[Recorded data]
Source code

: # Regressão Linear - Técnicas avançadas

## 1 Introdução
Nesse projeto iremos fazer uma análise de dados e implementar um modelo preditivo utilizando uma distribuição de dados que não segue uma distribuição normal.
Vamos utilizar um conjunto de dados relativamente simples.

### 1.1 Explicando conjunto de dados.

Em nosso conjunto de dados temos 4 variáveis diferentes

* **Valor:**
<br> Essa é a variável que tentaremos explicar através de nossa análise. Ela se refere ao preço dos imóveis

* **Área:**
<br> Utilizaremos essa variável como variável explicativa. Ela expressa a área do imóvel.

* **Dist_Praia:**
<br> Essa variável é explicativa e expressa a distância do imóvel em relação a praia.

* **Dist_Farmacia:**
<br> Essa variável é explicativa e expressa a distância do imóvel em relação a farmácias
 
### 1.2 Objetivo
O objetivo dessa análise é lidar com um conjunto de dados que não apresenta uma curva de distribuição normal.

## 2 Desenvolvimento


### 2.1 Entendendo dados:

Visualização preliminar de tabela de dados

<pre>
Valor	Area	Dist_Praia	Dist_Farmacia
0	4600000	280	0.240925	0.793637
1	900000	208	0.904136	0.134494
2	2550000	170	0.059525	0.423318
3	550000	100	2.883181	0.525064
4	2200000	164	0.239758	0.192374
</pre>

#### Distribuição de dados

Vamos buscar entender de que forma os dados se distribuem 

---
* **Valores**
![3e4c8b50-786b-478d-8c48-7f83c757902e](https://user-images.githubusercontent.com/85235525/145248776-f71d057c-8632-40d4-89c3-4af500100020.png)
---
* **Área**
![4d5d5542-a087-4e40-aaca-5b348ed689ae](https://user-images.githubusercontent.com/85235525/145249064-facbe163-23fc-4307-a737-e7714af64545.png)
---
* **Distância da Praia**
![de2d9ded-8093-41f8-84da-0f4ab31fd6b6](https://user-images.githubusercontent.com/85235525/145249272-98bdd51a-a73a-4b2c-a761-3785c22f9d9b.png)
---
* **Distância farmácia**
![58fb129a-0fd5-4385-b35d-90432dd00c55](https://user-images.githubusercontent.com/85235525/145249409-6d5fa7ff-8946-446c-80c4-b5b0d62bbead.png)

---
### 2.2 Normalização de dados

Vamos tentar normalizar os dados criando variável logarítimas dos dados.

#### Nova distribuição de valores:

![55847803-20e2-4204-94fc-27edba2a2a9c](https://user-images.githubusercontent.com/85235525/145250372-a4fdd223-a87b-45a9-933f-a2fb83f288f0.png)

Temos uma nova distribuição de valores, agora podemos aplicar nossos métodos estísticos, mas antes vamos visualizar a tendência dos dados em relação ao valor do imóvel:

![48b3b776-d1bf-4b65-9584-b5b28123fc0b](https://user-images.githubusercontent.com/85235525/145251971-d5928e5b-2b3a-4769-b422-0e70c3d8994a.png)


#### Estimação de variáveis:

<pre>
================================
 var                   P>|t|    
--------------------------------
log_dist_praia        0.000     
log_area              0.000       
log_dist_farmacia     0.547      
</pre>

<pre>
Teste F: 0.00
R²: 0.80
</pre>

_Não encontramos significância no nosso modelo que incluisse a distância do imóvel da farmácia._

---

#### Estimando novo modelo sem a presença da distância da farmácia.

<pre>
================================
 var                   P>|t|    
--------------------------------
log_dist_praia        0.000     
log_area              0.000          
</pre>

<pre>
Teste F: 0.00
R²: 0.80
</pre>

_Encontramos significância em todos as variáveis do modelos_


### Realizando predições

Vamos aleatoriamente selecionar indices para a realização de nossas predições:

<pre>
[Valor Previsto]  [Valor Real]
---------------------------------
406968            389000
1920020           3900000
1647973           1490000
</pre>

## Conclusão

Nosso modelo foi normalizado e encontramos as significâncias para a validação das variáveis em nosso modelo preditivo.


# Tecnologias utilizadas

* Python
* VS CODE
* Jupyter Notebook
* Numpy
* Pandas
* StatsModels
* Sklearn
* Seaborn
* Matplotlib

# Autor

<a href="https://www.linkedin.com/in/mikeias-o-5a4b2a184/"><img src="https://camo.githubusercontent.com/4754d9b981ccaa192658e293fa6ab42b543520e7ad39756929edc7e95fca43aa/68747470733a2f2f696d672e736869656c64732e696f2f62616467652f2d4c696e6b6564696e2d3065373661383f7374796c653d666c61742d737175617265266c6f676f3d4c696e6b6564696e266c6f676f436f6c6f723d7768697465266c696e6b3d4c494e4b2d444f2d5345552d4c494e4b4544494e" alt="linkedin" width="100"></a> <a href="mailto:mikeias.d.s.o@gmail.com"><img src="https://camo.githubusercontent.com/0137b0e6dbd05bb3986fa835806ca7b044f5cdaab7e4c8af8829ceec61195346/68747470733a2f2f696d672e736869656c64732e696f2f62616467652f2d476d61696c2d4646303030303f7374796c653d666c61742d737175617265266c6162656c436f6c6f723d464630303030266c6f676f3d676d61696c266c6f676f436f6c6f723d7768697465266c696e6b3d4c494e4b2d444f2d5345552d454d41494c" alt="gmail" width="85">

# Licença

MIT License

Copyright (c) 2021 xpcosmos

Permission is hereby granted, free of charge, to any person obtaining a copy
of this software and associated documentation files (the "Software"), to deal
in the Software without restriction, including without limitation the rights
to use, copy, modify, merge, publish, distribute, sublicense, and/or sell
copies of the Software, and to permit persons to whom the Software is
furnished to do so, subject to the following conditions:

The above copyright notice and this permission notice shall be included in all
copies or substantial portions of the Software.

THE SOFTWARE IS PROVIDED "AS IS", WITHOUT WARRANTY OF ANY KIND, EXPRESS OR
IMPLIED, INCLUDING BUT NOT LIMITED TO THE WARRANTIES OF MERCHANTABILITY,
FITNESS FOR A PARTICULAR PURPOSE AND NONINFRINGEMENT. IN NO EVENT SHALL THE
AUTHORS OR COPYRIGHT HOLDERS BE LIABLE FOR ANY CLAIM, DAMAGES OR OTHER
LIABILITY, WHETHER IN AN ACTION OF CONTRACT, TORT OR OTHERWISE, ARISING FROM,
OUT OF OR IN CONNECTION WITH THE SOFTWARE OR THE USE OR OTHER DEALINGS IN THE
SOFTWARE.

● EXERCISE:
Set down all of the data above, word for word.

● WORKED SOLUTION:
Source code

: # Regressão Linear - Técnicas avançadas

## 1 Introdução
Nesse projeto iremos fazer uma análise de dados e implementar um modelo preditivo utilizando uma distribuição de dados que não segue uma distribuição normal.
Vamos utilizar um conjunto de dados relativamente simples.

### 1.1 Explicando conjunto de dados.

Em nosso conjunto de dados temos 4 variáveis diferentes

* **Valor:**
<br> Essa é a variável que tentaremos explicar através de nossa análise. Ela se refere ao preço dos imóveis

* **Área:**
<br> Utilizaremos essa variável como variável explicativa. Ela expressa a área do imóvel.

* **Dist_Praia:**
<br> Essa variável é explicativa e expressa a distância do imóvel em relação a praia.

* **Dist_Farmacia:**
<br> Essa variável é explicativa e expressa a distância do imóvel em relação a farmácias
 
### 1.2 Objetivo
O objetivo dessa análise é lidar com um conjunto de dados que não apresenta uma curva de distribuição normal.

## 2 Desenvolvimento


### 2.1 Entendendo dados:

Visualização preliminar de tabela de dados

<pre>
Valor	Area	Dist_Praia	Dist_Farmacia
0	4600000	280	0.240925	0.793637
1	900000	208	0.904136	0.134494
2	2550000	170	0.059525	0.423318
3	550000	100	2.883181	0.525064
4	2200000	164	0.239758	0.192374
</pre>

#### Distribuição de dados

Vamos buscar entender de que forma os dados se distribuem 

---
* **Valores**
![3e4c8b50-786b-478d-8c48-7f83c757902e](https://user-images.githubusercontent.com/85235525/145248776-f71d057c-8632-40d4-89c3-4af500100020.png)
---
* **Área**
![4d5d5542-a087-4e40-aaca-5b348ed689ae](https://user-images.githubusercontent.com/85235525/145249064-facbe163-23fc-4307-a737-e7714af64545.png)
---
* **Distância da Praia**
![de2d9ded-8093-41f8-84da-0f4ab31fd6b6](https://user-images.githubusercontent.com/85235525/145249272-98bdd51a-a73a-4b2c-a761-3785c22f9d9b.png)
---
* **Distância farmácia**
![58fb129a-0fd5-4385-b35d-90432dd00c55](https://user-images.githubusercontent.com/85235525/145249409-6d5fa7ff-8946-446c-80c4-b5b0d62bbead.png)

---
### 2.2 Normalização de dados

Vamos tentar normalizar os dados criando variável logarítimas dos dados.

#### Nova distribuição de valores:

![55847803-20e2-4204-94fc-27edba2a2a9c](https://user-images.githubusercontent.com/85235525/145250372-a4fdd223-a87b-45a9-933f-a2fb83f288f0.png)

Temos uma nova distribuição de valores, agora podemos aplicar nossos métodos estísticos, mas antes vamos visualizar a tendência dos dados em relação ao valor do imóvel:

![48b3b776-d1bf-4b65-9584-b5b28123fc0b](https://user-images.githubusercontent.com/85235525/145251971-d5928e5b-2b3a-4769-b422-0e70c3d8994a.png)


#### Estimação de variáveis:

<pre>
================================
 var                   P>|t|    
--------------------------------
log_dist_praia        0.000     
log_area              0.000       
log_dist_farmacia     0.547      
</pre>

<pre>
Teste F: 0.00
R²: 0.80
</pre>

_Não encontramos significância no nosso modelo que incluisse a distância do imóvel da farmácia._

---

#### Estimando novo modelo sem a presença da distância da farmácia.

<pre>
================================
 var                   P>|t|    
--------------------------------
log_dist_praia        0.000     
log_area              0.000          
</pre>

<pre>
Teste F: 0.00
R²: 0.80
</pre>

_Encontramos significância em todos as variáveis do modelos_


### Realizando predições

Vamos aleatoriamente selecionar indices para a realização de nossas predições:

<pre>
[Valor Previsto]  [Valor Real]
---------------------------------
406968            389000
1920020           3900000
1647973           1490000
</pre>

## Conclusão

Nosso modelo foi normalizado e encontramos as significâncias para a validação das variáveis em nosso modelo preditivo.


# Tecnologias utilizadas

* Python
* VS CODE
* Jupyter Notebook
* Numpy
* Pandas
* StatsModels
* Sklearn
* Seaborn
* Matplotlib

# Autor

<a href="https://www.linkedin.com/in/mikeias-o-5a4b2a184/"><img src="https://camo.githubusercontent.com/4754d9b981ccaa192658e293fa6ab42b543520e7ad39756929edc7e95fca43aa/68747470733a2f2f696d672e736869656c64732e696f2f62616467652f2d4c696e6b6564696e2d3065373661383f7374796c653d666c61742d737175617265266c6f676f3d4c696e6b6564696e266c6f676f436f6c6f723d7768697465266c696e6b3d4c494e4b2d444f2d5345552d4c494e4b4544494e" alt="linkedin" width="100"></a> <a href="mailto:mikeias.d.s.o@gmail.com"><img src="https://camo.githubusercontent.com/0137b0e6dbd05bb3986fa835806ca7b044f5cdaab7e4c8af8829ceec61195346/68747470733a2f2f696d672e736869656c64732e696f2f62616467652f2d476d61696c2d4646303030303f7374796c653d666c61742d737175617265266c6162656c436f6c6f723d464630303030266c6f676f3d676d61696c266c6f676f436f6c6f723d7768697465266c696e6b3d4c494e4b2d444f2d5345552d454d41494c" alt="gmail" width="85">

# Licença

MIT License

Copyright (c) 2021 xpcosmos

Permission is hereby granted, free of charge, to any person obtaining a copy
of this software and associated documentation files (the "Software"), to deal
in the Software without restriction, including without limitation the rights
to use, copy, modify, merge, publish, distribute, sublicense, and/or sell
copies of the Software, and to permit persons to whom the Software is
furnished to do so, subject to the following conditions:

The above copyright notice and this permission notice shall be included in all
copies or substantial portions of the Software.

THE SOFTWARE IS PROVIDED "AS IS", WITHOUT WARRANTY OF ANY KIND, EXPRESS OR
IMPLIED, INCLUDING BUT NOT LIMITED TO THE WARRANTIES OF MERCHANTABILITY,
FITNESS FOR A PARTICULAR PURPOSE AND NONINFRINGEMENT. IN NO EVENT SHALL THE
AUTHORS OR COPYRIGHT HOLDERS BE LIABLE FOR ANY CLAIM, DAMAGES OR OTHER
LIABILITY, WHETHER IN AN ACTION OF CONTRACT, TORT OR OTHERWISE, ARISING FROM,
OUT OF OR IN CONNECTION WITH THE SOFTWARE OR THE USE OR OTHER DEALINGS IN THE
SOFTWARE.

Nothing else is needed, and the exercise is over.